• _EXERCISE BRIEF_
Take every line from the material that has the word "MADE" in it.

• _AVAILABLE RECORDS_
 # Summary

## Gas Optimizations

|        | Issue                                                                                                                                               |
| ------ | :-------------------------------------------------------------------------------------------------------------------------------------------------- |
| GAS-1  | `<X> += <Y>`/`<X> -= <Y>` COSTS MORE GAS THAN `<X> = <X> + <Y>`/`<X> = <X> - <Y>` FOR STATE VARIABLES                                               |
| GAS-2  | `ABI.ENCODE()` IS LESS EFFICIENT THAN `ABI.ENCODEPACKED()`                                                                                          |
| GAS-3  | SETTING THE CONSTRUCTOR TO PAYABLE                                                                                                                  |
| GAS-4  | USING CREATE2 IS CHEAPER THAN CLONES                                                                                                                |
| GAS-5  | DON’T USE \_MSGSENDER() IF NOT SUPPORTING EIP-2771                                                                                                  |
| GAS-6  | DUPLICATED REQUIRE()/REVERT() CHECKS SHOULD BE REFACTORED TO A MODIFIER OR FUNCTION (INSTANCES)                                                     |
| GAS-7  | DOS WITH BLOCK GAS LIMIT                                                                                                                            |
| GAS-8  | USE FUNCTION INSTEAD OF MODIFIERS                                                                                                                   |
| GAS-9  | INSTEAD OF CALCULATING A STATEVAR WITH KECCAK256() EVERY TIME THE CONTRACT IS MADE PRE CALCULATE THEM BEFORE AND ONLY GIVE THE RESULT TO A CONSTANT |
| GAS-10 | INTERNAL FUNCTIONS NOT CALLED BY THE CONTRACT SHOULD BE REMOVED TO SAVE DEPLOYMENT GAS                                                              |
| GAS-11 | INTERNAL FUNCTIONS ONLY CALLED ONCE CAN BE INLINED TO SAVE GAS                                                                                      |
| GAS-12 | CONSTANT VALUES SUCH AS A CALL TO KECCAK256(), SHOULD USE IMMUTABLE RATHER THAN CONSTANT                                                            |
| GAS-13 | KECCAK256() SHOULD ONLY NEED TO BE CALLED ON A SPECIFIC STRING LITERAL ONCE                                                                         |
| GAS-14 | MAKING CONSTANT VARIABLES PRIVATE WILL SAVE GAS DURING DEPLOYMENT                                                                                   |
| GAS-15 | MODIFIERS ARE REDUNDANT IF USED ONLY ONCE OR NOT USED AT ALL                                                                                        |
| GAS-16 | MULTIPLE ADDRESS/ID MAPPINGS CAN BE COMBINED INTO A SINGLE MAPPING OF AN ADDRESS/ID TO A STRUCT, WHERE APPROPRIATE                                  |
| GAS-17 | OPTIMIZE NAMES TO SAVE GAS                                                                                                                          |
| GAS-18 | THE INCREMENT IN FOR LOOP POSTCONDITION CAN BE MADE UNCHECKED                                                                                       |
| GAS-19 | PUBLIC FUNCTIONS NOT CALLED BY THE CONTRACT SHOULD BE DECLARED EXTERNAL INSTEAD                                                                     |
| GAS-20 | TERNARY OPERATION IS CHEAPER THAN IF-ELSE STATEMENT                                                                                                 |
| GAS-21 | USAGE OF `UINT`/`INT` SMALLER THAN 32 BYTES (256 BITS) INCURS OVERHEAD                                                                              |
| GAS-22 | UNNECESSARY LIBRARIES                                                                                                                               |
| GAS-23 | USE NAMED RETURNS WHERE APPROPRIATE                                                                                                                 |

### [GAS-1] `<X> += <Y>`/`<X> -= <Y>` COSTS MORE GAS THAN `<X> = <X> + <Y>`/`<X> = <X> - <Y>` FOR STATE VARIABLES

• _WRITTEN ANSWER_
| GAS-9  | INSTEAD OF CALCULATING A STATEVAR WITH KECCAK256() EVERY TIME THE CONTRACT IS MADE PRE CALCULATE THEM BEFORE AND ONLY GIVE THE RESULT TO A CONSTANT |
| GAS-18 | THE INCREMENT IN FOR LOOP POSTCONDITION CAN BE MADE UNCHECKED                                                                                       |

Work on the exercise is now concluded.